> _THE TASK_
Please output all of the entries exactly and omit any images they hold.

───── INFORMATION PROVIDED ─────

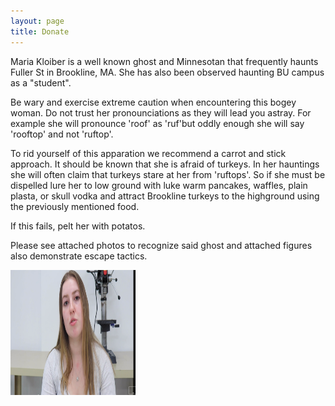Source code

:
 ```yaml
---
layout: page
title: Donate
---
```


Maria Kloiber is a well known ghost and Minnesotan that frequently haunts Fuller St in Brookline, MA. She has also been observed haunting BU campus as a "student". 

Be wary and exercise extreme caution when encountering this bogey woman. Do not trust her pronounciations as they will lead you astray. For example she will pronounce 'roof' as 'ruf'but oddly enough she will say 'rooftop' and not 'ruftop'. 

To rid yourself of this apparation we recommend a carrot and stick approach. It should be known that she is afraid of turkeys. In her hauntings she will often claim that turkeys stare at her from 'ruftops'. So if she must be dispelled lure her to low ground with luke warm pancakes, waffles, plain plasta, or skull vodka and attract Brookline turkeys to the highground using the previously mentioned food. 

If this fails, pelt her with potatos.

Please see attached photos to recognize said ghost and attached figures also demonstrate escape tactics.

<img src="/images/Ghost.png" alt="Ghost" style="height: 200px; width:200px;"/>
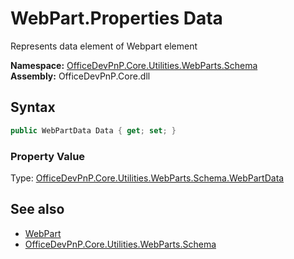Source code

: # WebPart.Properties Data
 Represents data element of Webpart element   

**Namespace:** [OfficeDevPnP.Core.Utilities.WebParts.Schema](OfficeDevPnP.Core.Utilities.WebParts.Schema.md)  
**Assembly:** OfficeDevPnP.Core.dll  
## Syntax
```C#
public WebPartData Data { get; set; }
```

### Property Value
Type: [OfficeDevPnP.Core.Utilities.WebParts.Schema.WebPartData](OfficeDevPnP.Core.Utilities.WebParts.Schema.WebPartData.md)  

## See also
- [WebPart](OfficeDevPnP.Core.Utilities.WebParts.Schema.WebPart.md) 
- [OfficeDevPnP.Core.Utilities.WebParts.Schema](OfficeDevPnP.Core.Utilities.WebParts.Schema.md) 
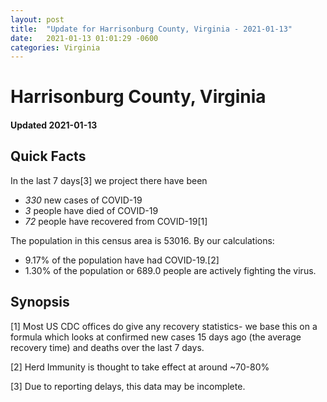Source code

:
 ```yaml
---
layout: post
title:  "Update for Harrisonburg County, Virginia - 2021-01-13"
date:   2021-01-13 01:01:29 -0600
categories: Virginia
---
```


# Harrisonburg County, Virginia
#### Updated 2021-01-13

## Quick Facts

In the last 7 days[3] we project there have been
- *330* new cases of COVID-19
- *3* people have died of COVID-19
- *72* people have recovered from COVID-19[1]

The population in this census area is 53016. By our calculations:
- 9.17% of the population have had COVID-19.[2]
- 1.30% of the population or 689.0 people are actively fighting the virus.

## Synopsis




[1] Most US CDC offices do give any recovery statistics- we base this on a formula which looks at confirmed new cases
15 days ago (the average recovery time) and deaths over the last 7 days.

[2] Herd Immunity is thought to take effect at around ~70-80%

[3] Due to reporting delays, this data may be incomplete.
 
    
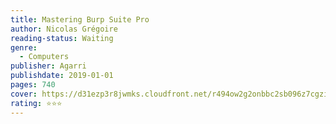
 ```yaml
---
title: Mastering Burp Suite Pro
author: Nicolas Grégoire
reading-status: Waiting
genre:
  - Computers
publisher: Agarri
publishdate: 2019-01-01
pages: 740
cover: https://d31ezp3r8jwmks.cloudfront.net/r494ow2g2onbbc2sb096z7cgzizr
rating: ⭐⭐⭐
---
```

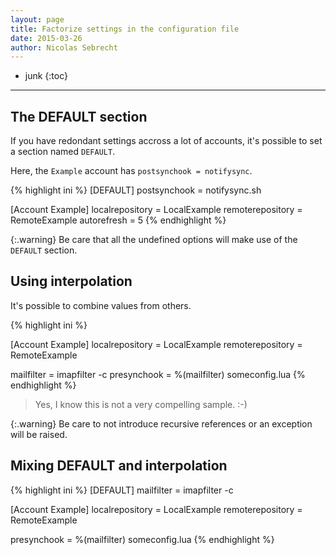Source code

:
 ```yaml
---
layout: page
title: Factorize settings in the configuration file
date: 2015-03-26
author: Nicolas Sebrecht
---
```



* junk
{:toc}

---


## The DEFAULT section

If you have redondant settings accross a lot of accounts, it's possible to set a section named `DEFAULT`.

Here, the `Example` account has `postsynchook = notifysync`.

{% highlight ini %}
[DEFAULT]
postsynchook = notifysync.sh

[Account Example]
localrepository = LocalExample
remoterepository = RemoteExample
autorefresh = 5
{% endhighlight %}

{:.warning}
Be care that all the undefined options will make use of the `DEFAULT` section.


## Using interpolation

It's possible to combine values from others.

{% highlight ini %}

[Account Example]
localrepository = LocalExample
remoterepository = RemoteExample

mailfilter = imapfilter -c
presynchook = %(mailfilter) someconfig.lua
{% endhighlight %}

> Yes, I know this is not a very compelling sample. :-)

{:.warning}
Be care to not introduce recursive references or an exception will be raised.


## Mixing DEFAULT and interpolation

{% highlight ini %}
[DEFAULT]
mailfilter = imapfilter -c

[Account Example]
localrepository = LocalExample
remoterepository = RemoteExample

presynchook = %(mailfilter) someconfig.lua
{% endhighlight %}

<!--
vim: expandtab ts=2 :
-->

─────

> _ANSWER FOR THIS EXERCISE_
Source code

:
 ```yaml
---
layout: page
title: Donate
---
```


Maria Kloiber is a well known ghost and Minnesotan that frequently haunts Fuller St in Brookline, MA. She has also been observed haunting BU campus as a "student". 

Be wary and exercise extreme caution when encountering this bogey woman. Do not trust her pronounciations as they will lead you astray. For example she will pronounce 'roof' as 'ruf'but oddly enough she will say 'rooftop' and not 'ruftop'. 

To rid yourself of this apparation we recommend a carrot and stick approach. It should be known that she is afraid of turkeys. In her hauntings she will often claim that turkeys stare at her from 'ruftops'. So if she must be dispelled lure her to low ground with luke warm pancakes, waffles, plain plasta, or skull vodka and attract Brookline turkeys to the highground using the previously mentioned food. 

If this fails, pelt her with potatos.

Please see attached photos to recognize said ghost and attached figures also demonstrate escape tactics.

<img src="/images/Ghost.png" alt="Ghost" style="height: 200px; width:200px;"/>
Source code

: # WebPart.Properties Data
 Represents data element of Webpart element   

**Namespace:** [OfficeDevPnP.Core.Utilities.WebParts.Schema](OfficeDevPnP.Core.Utilities.WebParts.Schema.md)  
**Assembly:** OfficeDevPnP.Core.dll  
## Syntax
```C#
public WebPartData Data { get; set; }
```

### Property Value
Type: [OfficeDevPnP.Core.Utilities.WebParts.Schema.WebPartData](OfficeDevPnP.Core.Utilities.WebParts.Schema.WebPartData.md)  

## See also
- [WebPart](OfficeDevPnP.Core.Utilities.WebParts.Schema.WebPart.md) 
- [OfficeDevPnP.Core.Utilities.WebParts.Schema](OfficeDevPnP.Core.Utilities.WebParts.Schema.md) 
Source code

:
 ```yaml
---
layout: post
title:  "Update for Harrisonburg County, Virginia - 2021-01-13"
date:   2021-01-13 01:01:29 -0600
categories: Virginia
---
```


# Harrisonburg County, Virginia
#### Updated 2021-01-13

## Quick Facts

In the last 7 days[3] we project there have been
- *330* new cases of COVID-19
- *3* people have died of COVID-19
- *72* people have recovered from COVID-19[1]

The population in this census area is 53016. By our calculations:
- 9.17% of the population have had COVID-19.[2]
- 1.30% of the population or 689.0 people are actively fighting the virus.

## Synopsis




[1] Most US CDC offices do give any recovery statistics- we base this on a formula which looks at confirmed new cases
15 days ago (the average recovery time) and deaths over the last 7 days.

[2] Herd Immunity is thought to take effect at around ~70-80%

[3] Due to reporting delays, this data may be incomplete.
 
    
 ```yaml
---
title: Mastering Burp Suite Pro
author: Nicolas Grégoire
reading-status: Waiting
genre:
  - Computers
publisher: Agarri
publishdate: 2019-01-01
pages: 740
cover: https://d31ezp3r8jwmks.cloudfront.net/r494ow2g2onbbc2sb096z7cgzizr
rating: ⭐⭐⭐
---
```

Source code

:
 ```yaml
---
layout: page
title: Factorize settings in the configuration file
date: 2015-03-26
author: Nicolas Sebrecht
---
```



* junk
{:toc}

---


## The DEFAULT section

If you have redondant settings accross a lot of accounts, it's possible to set a section named `DEFAULT`.

Here, the `Example` account has `postsynchook = notifysync`.

{% highlight ini %}
[DEFAULT]
postsynchook = notifysync.sh

[Account Example]
localrepository = LocalExample
remoterepository = RemoteExample
autorefresh = 5
{% endhighlight %}

{:.warning}
Be care that all the undefined options will make use of the `DEFAULT` section.


## Using interpolation

It's possible to combine values from others.

{% highlight ini %}

[Account Example]
localrepository = LocalExample
remoterepository = RemoteExample

mailfilter = imapfilter -c
presynchook = %(mailfilter) someconfig.lua
{% endhighlight %}

> Yes, I know this is not a very compelling sample. :-)

{:.warning}
Be care to not introduce recursive references or an exception will be raised.


## Mixing DEFAULT and interpolation

{% highlight ini %}
[DEFAULT]
mailfilter = imapfilter -c

[Account Example]
localrepository = LocalExample
remoterepository = RemoteExample

presynchook = %(mailfilter) someconfig.lua
{% endhighlight %}

<!--
vim: expandtab ts=2 :
-->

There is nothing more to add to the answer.